▸ **EXERCISE INSTRUCTIONS**: When the string "Custom" occurs in a line of the records, show that line.

(SUPPLIED RECORDS)

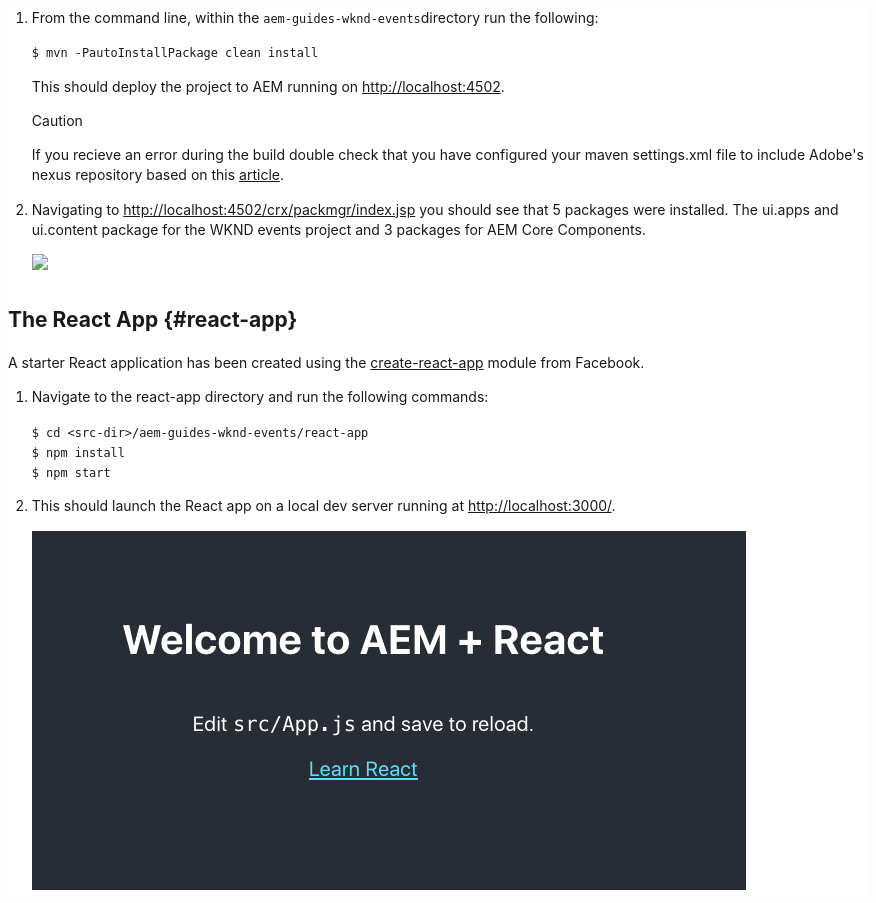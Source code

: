 1. From the command line, within the `aem-guides-wknd-events`directory run the following:

   ```shell
   $ mvn -PautoInstallPackage clean install
   ```

   This should deploy the project to AEM running on [http://localhost:4502](http://localhost:4502/).

   >[!CAUTION]
   >
   >If you recieve an error during the build double check that you have configured your maven settings.xml file to include Adobe's nexus repository based on this [article](https://helpx.adobe.com/experience-manager/kb/SetUpTheAdobeMavenRepository.html).

1. Navigating to [http://localhost:4502/crx/packmgr/index.jsp](http://localhost:4502/crx/packmgr/index.jsp) you should see that 5 packages were installed. The ui.apps and ui.content package for the WKND events project and 3 packages for AEM Core Components.

   ![](assets/packages-w-thumb.png)

## The React App {#react-app}

A starter React application has been created using the [create-react-app](https://github.com/facebook/create-react-app#creating-an-app) module from Facebook.

1. Navigate to the react-app directory and run the following commands:

   ```shell
   $ cd <src-dir>/aem-guides-wknd-events/react-app
   $ npm install
   $ npm start
   ```

1. This should launch the React app on a local dev server running at [http://localhost:3000/](http://localhost:3000/).

   ![](assets/react-3000.png)
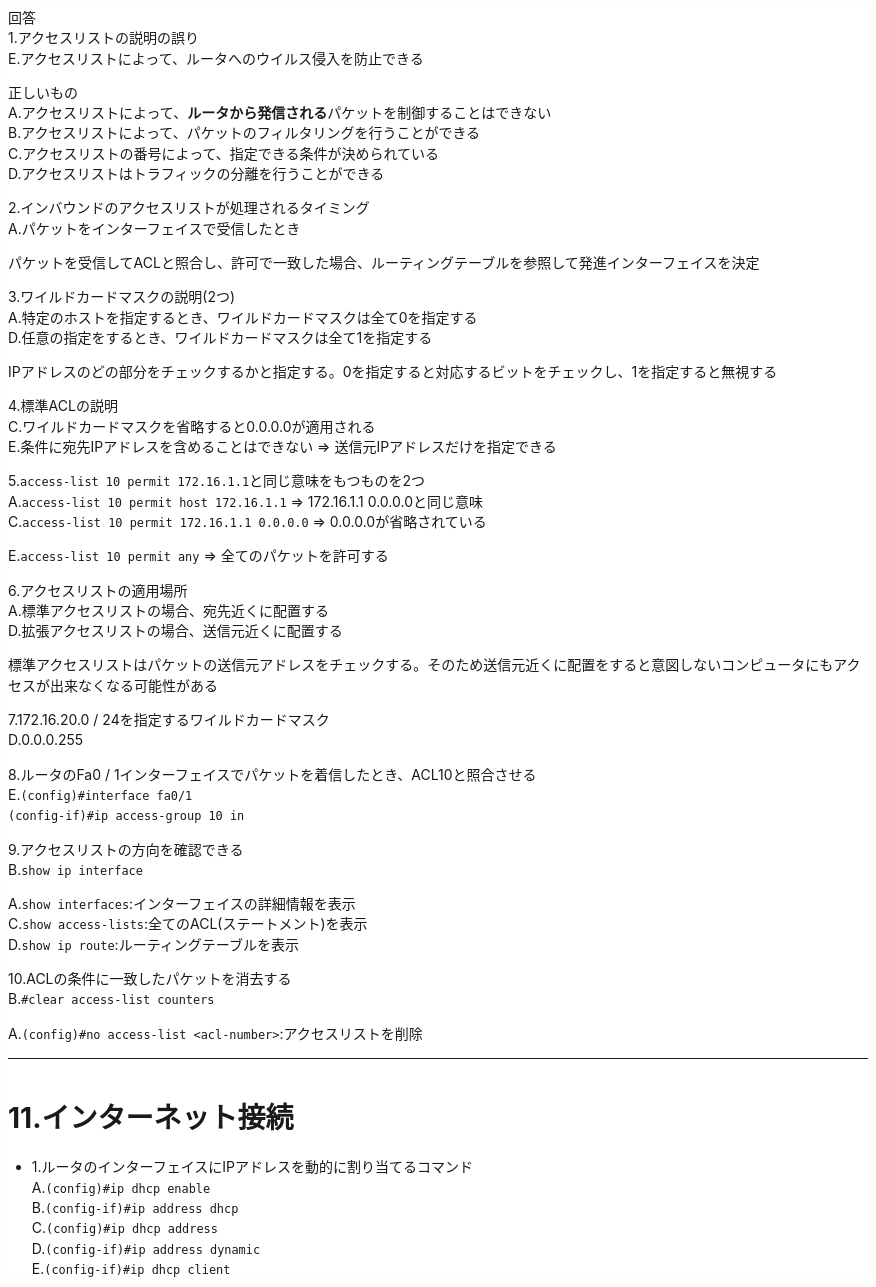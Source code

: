回答  
1.アクセスリストの説明の誤り  
E.アクセスリストによって、ルータへのウイルス侵入を防止できる  

正しいもの  
A.アクセスリストによって、**ルータから発信される**パケットを制御することはできない  
B.アクセスリストによって、パケットのフィルタリングを行うことができる  
C.アクセスリストの番号によって、指定できる条件が決められている  
D.アクセスリストはトラフィックの分離を行うことができる

2.インバウンドのアクセスリストが処理されるタイミング  
A.パケットをインターフェイスで受信したとき

パケットを受信してACLと照合し、許可で一致した場合、ルーティングテーブルを参照して発進インターフェイスを決定

3.ワイルドカードマスクの説明(2つ)  
A.特定のホストを指定するとき、ワイルドカードマスクは全て0を指定する  
D.任意の指定をするとき、ワイルドカードマスクは全て1を指定する

IPアドレスのどの部分をチェックするかと指定する。0を指定すると対応するビットをチェックし、1を指定すると無視する

4.標準ACLの説明  
C.ワイルドカードマスクを省略すると0.0.0.0が適用される  
E.条件に宛先IPアドレスを含めることはできない => 送信元IPアドレスだけを指定できる

5.`access-list 10 permit 172.16.1.1`と同じ意味をもつものを2つ  
A.`access-list 10 permit host 172.16.1.1` => 172.16.1.1 0.0.0.0と同じ意味  
C.`access-list 10 permit 172.16.1.1 0.0.0.0` => 0.0.0.0が省略されている  

E.`access-list 10 permit any` => 全てのパケットを許可する

6.アクセスリストの適用場所  
A.標準アクセスリストの場合、宛先近くに配置する  
D.拡張アクセスリストの場合、送信元近くに配置する

標準アクセスリストはパケットの送信元アドレスをチェックする。そのため送信元近くに配置をすると意図しないコンピュータにもアクセスが出来なくなる可能性がある

7.172.16.20.0 / 24を指定するワイルドカードマスク  
D.0.0.0.255

8.ルータのFa0 / 1インターフェイスでパケットを着信したとき、ACL10と照合させる  
E.`(config)#interface fa0/1`  
`(config-if)#ip access-group 10 in`

9.アクセスリストの方向を確認できる  
B.`show ip interface`

A.`show interfaces`:インターフェイスの詳細情報を表示  
C.`show access-lists`:全てのACL(ステートメント)を表示  
D.`show ip route`:ルーティングテーブルを表示

10.ACLの条件に一致したパケットを消去する  
B.`#clear access-list counters`

A.`(config)#no access-list <acl-number>`:アクセスリストを削除  

---
# 11.インターネット接続
- 1.ルータのインターフェイスにIPアドレスを動的に割り当てるコマンド  
A.`(config)#ip dhcp enable`  
B.`(config-if)#ip address dhcp`  
C.`(config)#ip dhcp address`  
D.`(config-if)#ip address dynamic`  
E.`(config-if)#ip dhcp client`
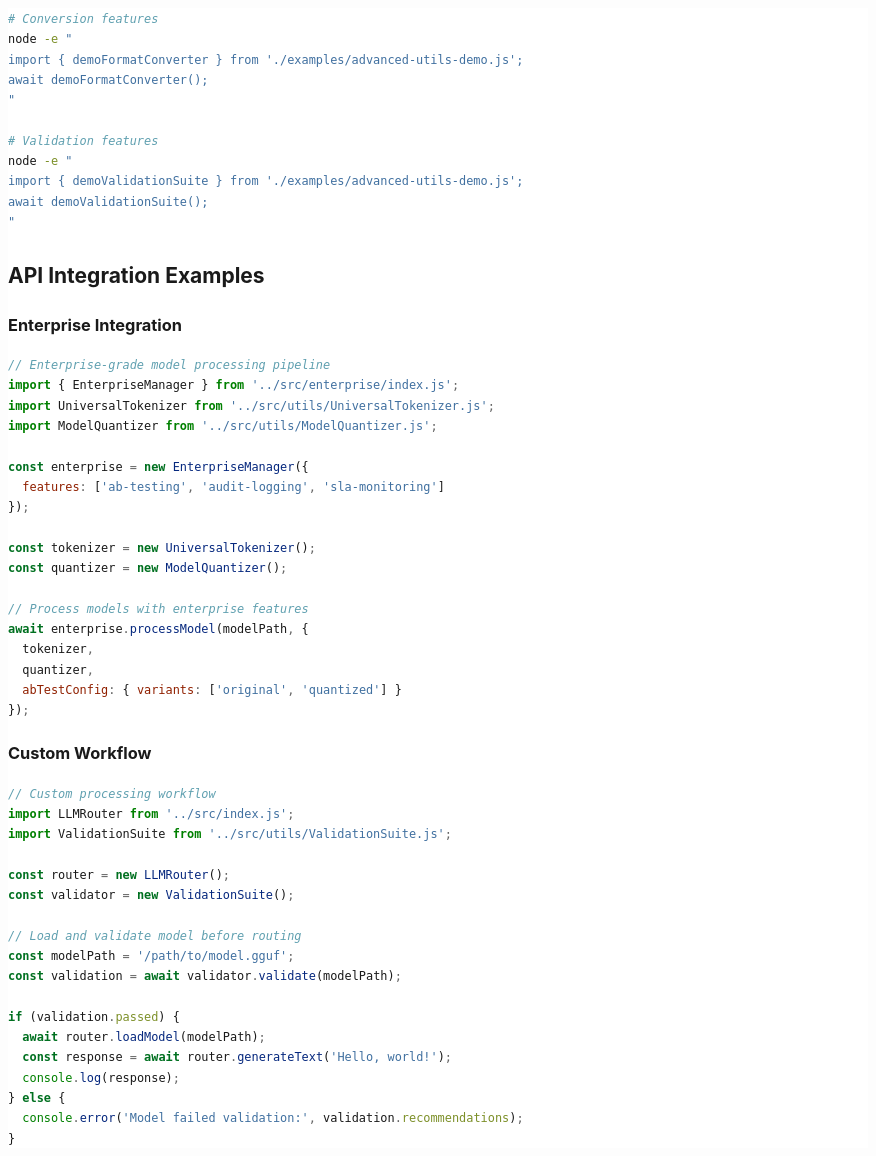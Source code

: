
 ```bash
# Conversion features
node -e "
import { demoFormatConverter } from './examples/advanced-utils-demo.js';
await demoFormatConverter();
"

# Validation features
node -e "
import { demoValidationSuite } from './examples/advanced-utils-demo.js';
await demoValidationSuite();
"
```

## API Integration Examples

### Enterprise Integration
```javascript
// Enterprise-grade model processing pipeline
import { EnterpriseManager } from '../src/enterprise/index.js';
import UniversalTokenizer from '../src/utils/UniversalTokenizer.js';
import ModelQuantizer from '../src/utils/ModelQuantizer.js';

const enterprise = new EnterpriseManager({
  features: ['ab-testing', 'audit-logging', 'sla-monitoring']
});

const tokenizer = new UniversalTokenizer();
const quantizer = new ModelQuantizer();

// Process models with enterprise features
await enterprise.processModel(modelPath, {
  tokenizer,
  quantizer,
  abTestConfig: { variants: ['original', 'quantized'] }
});
```

### Custom Workflow
```javascript
// Custom processing workflow
import LLMRouter from '../src/index.js';
import ValidationSuite from '../src/utils/ValidationSuite.js';

const router = new LLMRouter();
const validator = new ValidationSuite();

// Load and validate model before routing
const modelPath = '/path/to/model.gguf';
const validation = await validator.validate(modelPath);

if (validation.passed) {
  await router.loadModel(modelPath);
  const response = await router.generateText('Hello, world!');
  console.log(response);
} else {
  console.error('Model failed validation:', validation.recommendations);
}
```
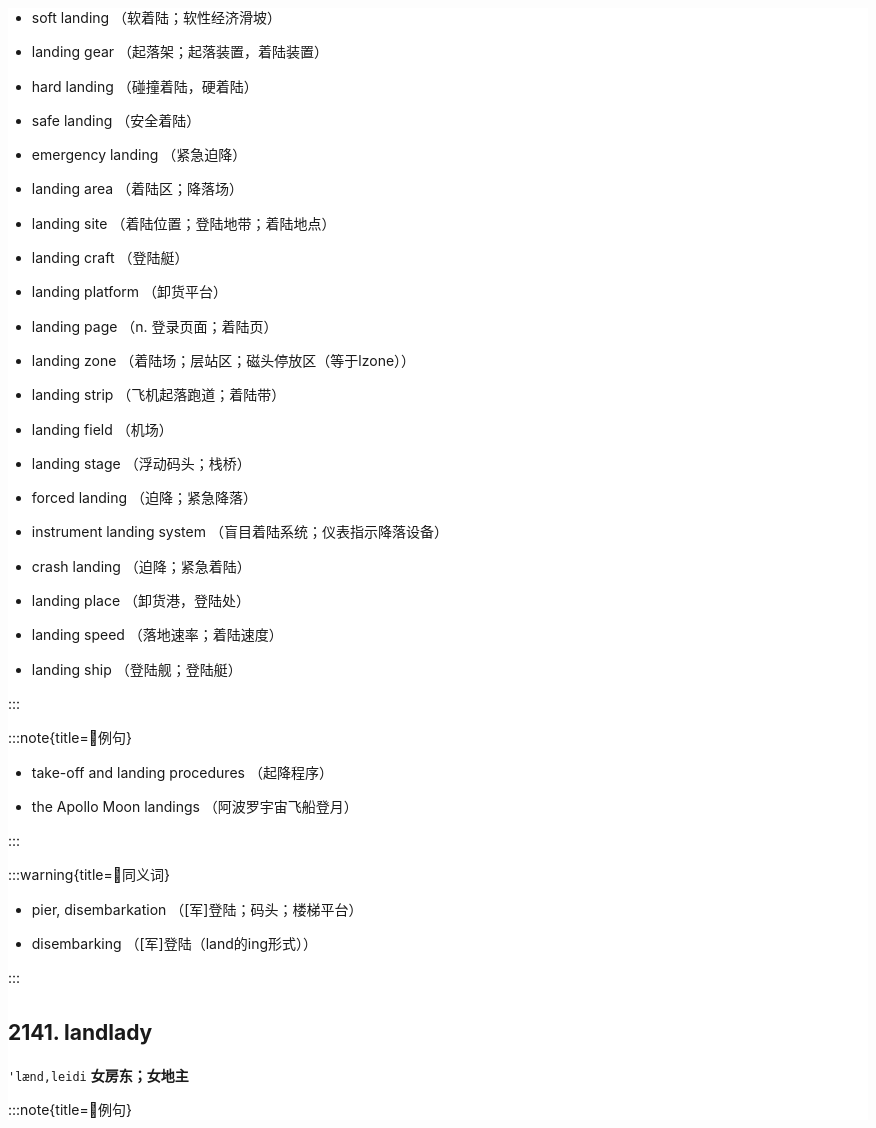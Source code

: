 - soft landing （软着陆；软性经济滑坡）

- landing gear （起落架；起落装置，着陆装置）

- hard landing （碰撞着陆，硬着陆）

- safe landing （安全着陆）

- emergency landing （紧急迫降）

- landing area （着陆区；降落场）

- landing site （着陆位置；登陆地带；着陆地点）

- landing craft （登陆艇）

- landing platform （卸货平台）

- landing page （n. 登录页面；着陆页）

- landing zone （着陆场；层站区；磁头停放区（等于lzone））

- landing strip （飞机起落跑道；着陆带）

- landing field （机场）

- landing stage （浮动码头；栈桥）

- forced landing （迫降；紧急降落）

- instrument landing system （盲目着陆系统；仪表指示降落设备）

- crash landing （迫降；紧急着陆）

- landing place （卸货港，登陆处）

- landing speed （落地速率；着陆速度）

- landing ship （登陆舰；登陆艇）

:::

:::note{title=🎤例句}

- take-off and landing procedures （起降程序）

- the Apollo Moon landings （阿波罗宇宙飞船登月）

:::

:::warning{title=🤔同义词}

- pier, disembarkation （[军]登陆；码头；楼梯平台）

- disembarking （[军]登陆（land的ing形式））

:::


## 2141. landlady

`'lænd,leidi`  **女房东；女地主**

:::note{title=🎤例句}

(End SUPPLIED RECORDS)

▸ **YOUR RESPONSE**:
### Custom Workflow
// Custom processing workflow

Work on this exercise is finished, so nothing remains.